TASK ITEM
Beginning at the line that holds "Hypertrophic cardiomyopathy &", copy the material below exactly through its last line.

RECORDS
*** Block opens ***

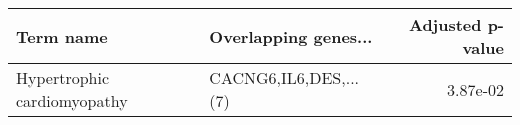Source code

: \begin{tabular}{llr}
\toprule
                  Term name &  Overlapping genes... &  Adjusted p-value \\
\midrule
Hypertrophic cardiomyopathy & CACNG6,IL6,DES,...(7) &          3.87e-02 \\
\bottomrule
\end{tabular}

*** Block closes ***

ANSWER TO THIS TASK
Hypertrophic cardiomyopathy & CACNG6,IL6,DES,...(7) &          3.87e-02 \\
\bottomrule
\end{tabular}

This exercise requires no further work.